Dynamical nuclear polarization for dissipation-induced entanglement in NV centers

TL;DR

This paper proposes a method to generate entanglement between NV center qubits in diamond by creating a temperature gradient in surrounding nuclear spins using dynamical nuclear polarization, enabling dissipation-driven quantum correlations.

Contribution

It introduces a practical scheme combining dynamical nuclear polarization and superresolution microscopy to establish out-of-equilibrium conditions for entanglement in NV centers.

Findings

Theoretical predictions show high concurrence values for entanglement.

The scheme effectively utilizes temperature gradients in nuclear spin baths.

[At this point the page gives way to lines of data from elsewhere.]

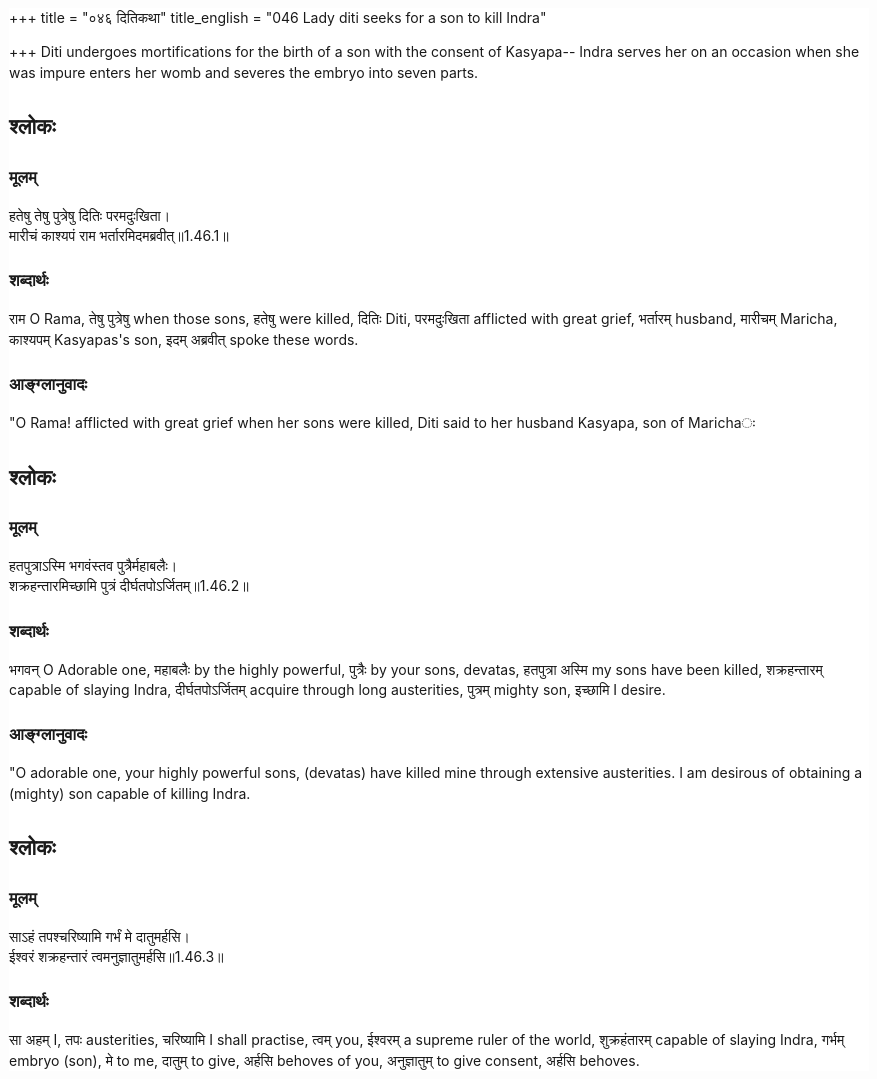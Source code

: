 +++
title = "०४६ दितिकथा"
title_english = "046 Lady diti seeks for a son to kill Indra"

+++
Diti undergoes mortifications for the birth of a son with the consent of
Kasyapa-- Indra serves her on an occasion when she was impure enters her
womb and severes the embryo into seven parts.



## श्लोकः
### मूलम्
हतेषु तेषु पुत्रेषु दितिः परमदुःखिता।  
मारीचं काश्यपं राम भर्तारमिदमब्रवीत्॥1.46.1॥

### शब्दार्थः
राम O Rama, तेषु पुत्रेषु when those sons, हतेषु were killed, दितिः Diti, परमदुःखिता afflicted with great grief, भर्तारम् husband, मारीचम् Maricha, काश्यपम् Kasyapas's son, इदम् अब्रवीत् spoke these words.

### आङ्ग्लानुवादः
"O Rama! afflicted with great grief when her sons were killed, Diti said to her husband Kasyapa, son of Marichaः



## श्लोकः
### मूलम्
हतपुत्राऽस्मि भगवंस्तव पुत्रैर्महाबलैः।  
शक्रहन्तारमिच्छामि पुत्रं दीर्घतपोऽर्जितम्॥1.46.2॥

### शब्दार्थः
भगवन् O Adorable one, महाबलैः by the highly powerful, पुत्रैः by your sons, devatas, हतपुत्रा  अस्मि my sons have been killed, शक्रहन्तारम् capable of slaying Indra, दीर्घतपोऽर्जितम् acquire through long austerities, पुत्रम् mighty son, इच्छामि I desire.

### आङ्ग्लानुवादः
"O adorable one, your highly powerful sons, (devatas) have killed mine through extensive austerities. I am desirous of obtaining a (mighty) son capable of killing Indra.



## श्लोकः
### मूलम्
साऽहं तपश्चरिष्यामि गर्भं मे दातुमर्हसि।  
ईश्वरं शक्रहन्तारं त्वमनुज्ञातुमर्हसि॥1.46.3॥

### शब्दार्थः
सा अहम् I, तपः austerities, चरिष्यामि I shall practise, त्वम् you, ईश्वरम् a supreme ruler of the world, शुक्रहंतारम् capable of slaying Indra, गर्भम् embryo (son), मे to me, दातुम् to give, अर्हसि behoves of you, अनुज्ञातुम् to give consent, अर्हसि behoves.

Promising experimental parameters are identified for implementation.

Abstract

We propose a practical implementation of a two-qubit entanglement engine which denotes a scheme to generate quantum correlations through purely dissipative processes. On a diamond platform, the electron spin transitions of two Nitrogen-Vacancy (NV) centers play the role of artificial atoms (qubits), interacting through a dipole-dipole Hamiltonian. The surrounding Carbon-13 nuclear spins act as spin baths playing the role of thermal reservoirs at well-defined temperatures and exchanging heat through the NV center qubits. In our scheme, a key challenge is therefore to create a temperature gradient between two spin baths surrounding each NV center, for which we propose the exploit the recent progresses in dynamical nuclear polarization, combined with microscopy superresolution methods. We discuss how these techniques should allow us to initialize such a long lasting out-of-equilibrium polarization situation between them, effectively leading to suitable conditions to run the entanglement engine successfully. Within a quantum master equation approach, we make theoretical predictions using state-of-the-art values for experimental parameters. We obtain promising values for the concurrence, reaching theoretical maxima.